しかし、携帯電話か、そういえば携帯電話はシェア争いが激しいし、今ではスマートフォンが主流となり、既に折り畳み式でもない携帯など蚊帳の外だ。
使っている人間なんているのだろうか。
機種も沢山出ているだろうし、その中の一つが忘れ去られていたとしてもおかしくはない。
「僕の能力『道具の名前と用途が判る程度の能力』の所為で名前とどう使うものはわかるんだ、……わかるんだけどね」
電気無き
携帯なんぞ
ただのゴミ
液晶画面と精密機械の集合体を動かす力が無ければただの飾りにもならないものだ。使う方法、電気というものを説明した方がいいだろうかと考えて首を横に振る、言い訳はどうすればいいのだろうか、そもそも電気というものを生み出せるのだろうか。
発電機とガソリンがあったとしても、充電器がない。
電気を直接ツッコんだとしてもボルトやアンペアを操作する技量などないし、そもそもそんなものどうやって操作するんだろうか。

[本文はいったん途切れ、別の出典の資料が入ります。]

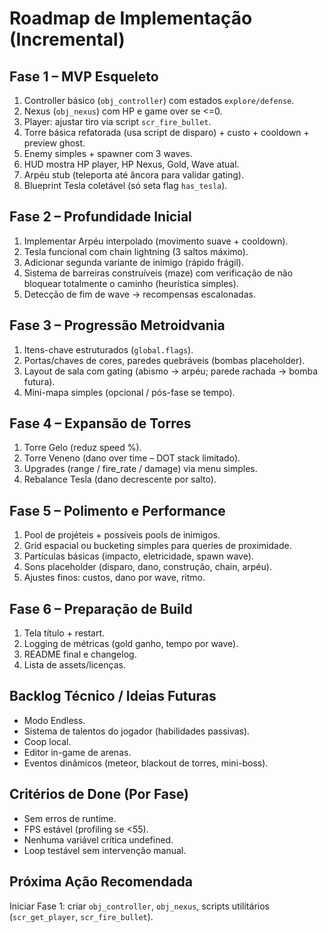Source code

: # Roadmap de Implementação (Incremental)

## Fase 1 – MVP Esqueleto
1. Controller básico (`obj_controller`) com estados `explore/defense`.
2. Nexus (`obj_nexus`) com HP e game over se <=0.
3. Player: ajustar tiro via script `scr_fire_bullet`.
4. Torre básica refatorada (usa script de disparo) + custo + cooldown + preview ghost.
5. Enemy simples + spawner com 3 waves.
6. HUD mostra HP player, HP Nexus, Gold, Wave atual.
7. Arpéu stub (teleporta até âncora para validar gating).
8. Blueprint Tesla coletável (só seta flag `has_tesla`).

## Fase 2 – Profundidade Inicial
1. Implementar Arpéu interpolado (movimento suave + cooldown).
2. Tesla funcional com chain lightning (3 saltos máximo).
3. Adicionar segunda variante de inimigo (rápido frágil).
4. Sistema de barreiras construíveis (maze) com verificação de não bloquear totalmente o caminho (heurística simples).
5. Detecção de fim de wave -> recompensas escalonadas.

## Fase 3 – Progressão Metroidvania
1. Itens-chave estruturados (`global.flags`).
2. Portas/chaves de cores, paredes quebráveis (bombas placeholder).
3. Layout de sala com gating (abismo -> arpéu; parede rachada -> bomba futura).
4. Mini-mapa simples (opcional / pós-fase se tempo).

## Fase 4 – Expansão de Torres
1. Torre Gelo (reduz speed %).
2. Torre Veneno (dano over time – DOT stack limitado).
3. Upgrades (range / fire_rate / damage) via menu simples.
4. Rebalance Tesla (dano decrescente por salto).

## Fase 5 – Polimento e Performance
1. Pool de projéteis + possíveis pools de inimigos.
2. Grid espacial ou bucketing simples para queries de proximidade.
3. Partículas básicas (impacto, eletricidade, spawn wave).
4. Sons placeholder (disparo, dano, construção, chain, arpéu). 
5. Ajustes finos: custos, dano por wave, ritmo.

## Fase 6 – Preparação de Build
1. Tela título + restart.
2. Logging de métricas (gold ganho, tempo por wave).
3. README final e changelog.
4. Lista de assets/licenças.

## Backlog Técnico / Ideias Futuras
- Modo Endless.
- Sistema de talentos do jogador (habilidades passivas).
- Coop local.
- Editor in-game de arenas.
- Eventos dinâmicos (meteor, blackout de torres, mini-boss).

## Critérios de Done (Por Fase)
- Sem erros de runtime.
- FPS estável (profiling se <55).
- Nenhuma variável crítica undefined.
- Loop testável sem intervenção manual.

## Próxima Ação Recomendada
Iniciar Fase 1: criar `obj_controller`, `obj_nexus`, scripts utilitários (`scr_get_player`, `scr_fire_bullet`).
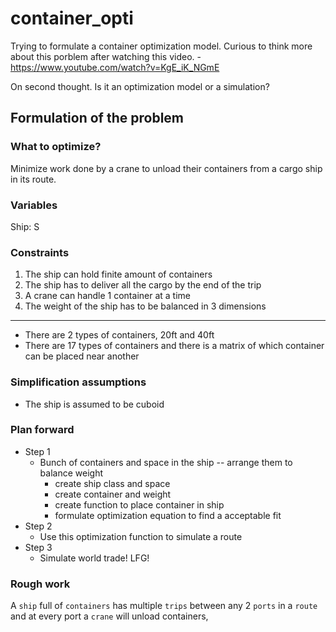 # container_opti
Trying to formulate a container optimization model. Curious to think more about this porblem after watching this video. - https://www.youtube.com/watch?v=KgE_iK_NGmE

On second thought. Is it an optimization model or a simulation?


## Formulation of the problem

### What to optimize?
Minimize work done by a crane to unload their containers from a cargo ship in its route.

### Variables

Ship: S 

### Constraints
1. The ship can hold finite amount of containers
2. The ship has to deliver all the cargo by the end of the trip
3. A crane can handle 1 container at a time
4. The weight of the ship has to be balanced in 3 dimensions
---
- There are 2 types of containers, 20ft and 40ft
- There are 17 types of containers and there is a matrix of which container can be placed near another

### Simplification assumptions
- The ship is assumed to be cuboid

### Plan forward

- Step 1
    - Bunch of containers and space in the ship -- arrange them to balance weight
        - create ship class and space
        - create container and weight
        - create function to place container in ship
        - formulate optimization equation to find a acceptable fit
- Step 2
    - Use this optimization function to simulate a route
- Step 3
    - Simulate world trade! LFG!

### Rough work 
A `ship` full of `containers` has multiple `trips` between any 2 `ports` in a `route` and at every port a `crane` will unload containers,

「まぁこういった幻想郷に溢れつつあつ、外の世界の物を扱おうと思う、確実に何でも屋みたいなものになるだろうけどね」
そういって霖之助さんは苦笑する。
「……たぶん俺は常連になると思いますよ?」
「え、本当かい?」
「なんていうか、面白いじゃないですかこれ」
なんていうか、とても懐かしかったし、昔読んでいた漫画がいつのまにか幻想入りするかもしれない。
それは楽しみだ。
「こーりん、私も常連になるよ!」
「うん魔理沙ちゃんもありがとう、もうすぐ修行も終わるから、楽しみにしててね」
そう霖之助さんが言うと、俺と魔理沙は頷いた。
そのあと、霖之助さんの発見した幻想入り道具の発表会を開始した。
そういえばあったなぁといった商品や、いつの日のものかわからないような骨董品、そして世に出回りつつも時代の流れで消えた書物をみつけ、霖之助さんにお願いして貸してもらったりと有意義な時間を過ごし、気が付けば時間は日も落ちて暗い時間になっていった。
「魔理沙!霖之助さん!また明日!」
「うん、また明日!聖!」
「今日は楽しかったよ、聖君」
そういって手を振りあって別れる。
既に薄暗くなり、人通りも少ない時間帯となっていた。
薄暗い道というものは、どれだけ修行しても怖いものだなぁと思いながら歩いていた時だった。
銀閃が視界の横で動き、反射的に避けたのは。
それが刀だと理解した時、ドクンと大きく心臓が跳ねる。
何者なのだろうかと顔を見た時、その心臓はさらに一段階大きく跳ね上がる。
ボロボロで、記憶にある彼とは全く違っていた。
だというのに――
やはり、子供だというべきなのだろうか。
「父さん……?」
それが父親だとすぐに理解できた。
「え、なんで……?」
問いかけるが、話すら聞こうともせずに刀を振りかぶり、やたらめったらに斬りつけてくる、それを軽くかわす、素人の剣など師匠にぶんなぐられ、短期間ではあるが美鈴師匠に稽古をつけられている自身にとっては遅く、避けることも容易い。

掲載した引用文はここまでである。